One study looked at 360 people that either rested or submerged themselves in cold water after resistance training, cycling or running. 24-minute cold water baths (50 – 59 °F) prevented sore muscles after exercises.
This approach is becoming increasingly popular among professional athletes.
6) Regulates Blood Sugar Levels
One study found adiponectin levels increase by 70% after cold exposure. Adiponectin may be a protein involved in blood glucose regulation, with low levels often found in insulin resistance.
In rat studies, cold exposure increased glucose uptake within the peripheral tissues. Thus, cold exposure could also be beneficial during a fast, as fasting can cause peripheral insulin resistance.
Cold exposure can enhance the body’s response to insulin, allowing glucose to be cleared from the blood more efficiently.
7) Improves Sleep Quality
Natural daily temperature fluctuations are an important regulator of sleep cycles.
The nonprofit National Sleep Foundation recommends keeping bedroom sleeping temperatures between 60 and 67 degrees F.
8) Strengthens the Immune System
One clinical study looked at the effects of 6 weeks of cold water immersion (14C for 1hr) on the immune system. Participants had increased levels of IL-6, CD3, CD4, CD8 and activated T and B lymphocytes, suggesting a more active immune system.
Engaging in exercise before cold exposure enhances the immune-stimulating effects of cold therapy, but the available research is restricted.

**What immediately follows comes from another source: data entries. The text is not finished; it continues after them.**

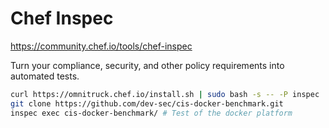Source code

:# Chef Inspec

<https://community.chef.io/tools/chef-inspec>  

Turn your compliance, security, and other policy requirements into automated tests.

```bash
curl https://omnitruck.chef.io/install.sh | sudo bash -s -- -P inspec
git clone https://github.com/dev-sec/cis-docker-benchmark.git
inspec exec cis-docker-benchmark/ # Test of the docker platform
```
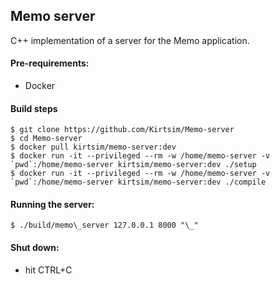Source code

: ## Memo server
C++ implementation of a server for the Memo application.

#### Pre-requirements:
- Docker

#### Build steps
```
$ git clone https://github.com/Kirtsim/Memo-server
$ cd Memo-server
$ docker pull kirtsim/memo-server:dev
$ docker run -it --privileged --rm -w /home/memo-server -v `pwd`:/home/memo-server kirtsim/memo-server:dev ./setup
$ docker run -it --privileged --rm -w /home/memo-server -v `pwd`:/home/memo-server kirtsim/memo-server:dev ./compile
```

#### Running the server:
```
$ ./build/memo\_server 127.0.0.1 8000 "\_"
```

#### Shut down:
- hit CTRL+C
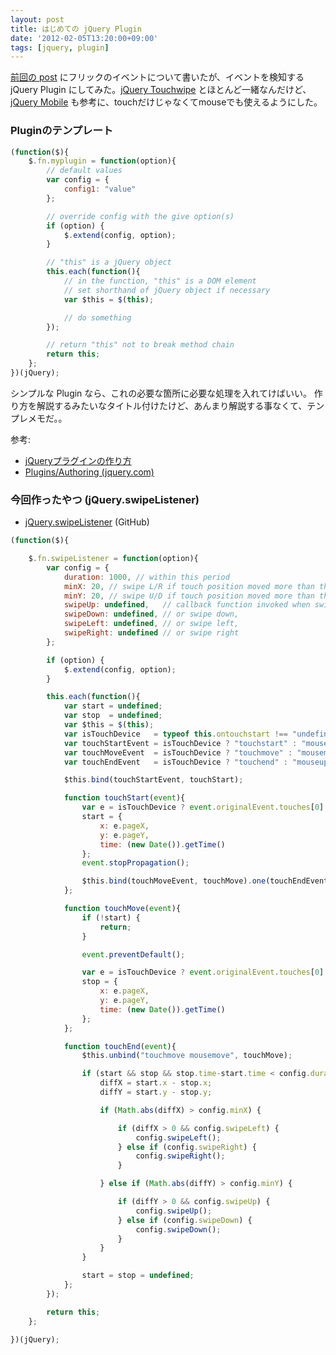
 ```yaml
---
layout: post
title: はじめての jQuery Plugin
date: '2012-02-05T13:20:00+09:00'
tags: [jquery, plugin]
---
```

[前回の post](/javascript-flick-event) にフリックのイベントについて書いたが、イベントを検知する jQuery Plugin にしてみた。[jQuery Touchwipe](http://www.netcu.de/jquery-touchwipe-iphone-ipad-library) とほとんど一緒なんだけど、[jQuery Mobile](http://jquerymobile.com/) も参考に、touchだけじゃなくてmouseでも使えるようにした。

### Pluginのテンプレート

```javascript
(function($){
    $.fn.myplugin = function(option){
        // default values
        var config = {
            config1: "value"
        };

        // override config with the give option(s)
        if (option) {
            $.extend(config, option);
        }

        // "this" is a jQuery object
        this.each(function(){
            // in the function, "this" is a DOM element
            // set shorthand of jQuery object if necessary
            var $this = $(this);

            // do something
        });

        // return "this" not to break method chain
        return this;
    };
})(jQuery);
```

シンプルな Plugin なら、これの必要な箇所に必要な処理を入れてけばいい。
作り方を解説するみたいなタイトル付けたけど、あんまり解説する事なくて、テンプレメモだ。。

参考:

- [jQueryプラグインの作り方](http://phpjavascriptroom.com/?t=ajax&p=jquery_plugin)
- [Plugins/Authoring (jquery.com)](http://docs.jquery.com/Plugins/Authoring)

### 今回作ったやつ (jQuery.swipeListener)

- [jQuery.swipeListener](https://github.com/altflow/jQuery.swipeListener) (GitHub)

```javascript
(function($){

    $.fn.swipeListener = function(option){
        var config = {
            duration: 1000, // within this period
            minX: 20, // swipe L/R if touch position moved more than this horizontally
            minY: 20, // swipe U/D if touch position moved more than this vertically
            swipeUp: undefined,   // callback function invoked when swipe up
            swipeDown: undefined, // or swipe down,
            swipeLeft: undefined, // or swipe left,
            swipeRight: undefined // or swipe right
        };

        if (option) {
            $.extend(config, option);
        }

        this.each(function(){
            var start = undefined;
            var stop  = undefined;
            var $this = $(this);
            var isTouchDevice   = typeof this.ontouchstart !== "undefined";
            var touchStartEvent = isTouchDevice ? "touchstart" : "mousedown";
            var touchMoveEvent  = isTouchDevice ? "touchmove" : "mousemove";
            var touchEndEvent   = isTouchDevice ? "touchend" : "mouseup";

            $this.bind(touchStartEvent, touchStart);

            function touchStart(event){
                var e = isTouchDevice ? event.originalEvent.touches[0] : event;
                start = {
                    x: e.pageX,
                    y: e.pageY,
                    time: (new Date()).getTime()
                };
                event.stopPropagation();

                $this.bind(touchMoveEvent, touchMove).one(touchEndEvent, touchEnd);
            };

            function touchMove(event){
                if (!start) {
                    return;
                }

                event.preventDefault();

                var e = isTouchDevice ? event.originalEvent.touches[0] : event;
                stop = {
                    x: e.pageX,
                    y: e.pageY,
                    time: (new Date()).getTime()
                };
            };

            function touchEnd(event){
                $this.unbind("touchmove mousemove", touchMove);

                if (start && stop && stop.time-start.time < config.duration) {
                    diffX = start.x - stop.x;
                    diffY = start.y - stop.y;

                    if (Math.abs(diffX) > config.minX) {

                        if (diffX > 0 && config.swipeLeft) {
                            config.swipeLeft();
                        } else if (config.swipeRight) {
                            config.swipeRight();
                        }

                    } else if (Math.abs(diffY) > config.minY) {

                        if (diffY > 0 && config.swipeUp) {
                            config.swipeUp();
                        } else if (config.swipeDown) {
                            config.swipeDown();
                        }
                    }
                }

                start = stop = undefined;
            };
        });

        return this;
    };

})(jQuery);
```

9) Combats Oxidative Stress
One study found that people who regularly swim in ice-cold water had relatively high levels of reduced glutathione, an antioxidant that’s vital for detoxing.
Cryotherapy can enhance antioxidant status, allowing the body to affect free radicals more effectively.
10) Reduces Pain
According to anecdotal evidence, blasts of a cold significantly improve the quality of life for patients affected by phantom limb pain.
Cold compression therapy provides more pain relief than popular, alternative interventions.
The cold application alone may be effective in reducing pain associated with migraine attacks.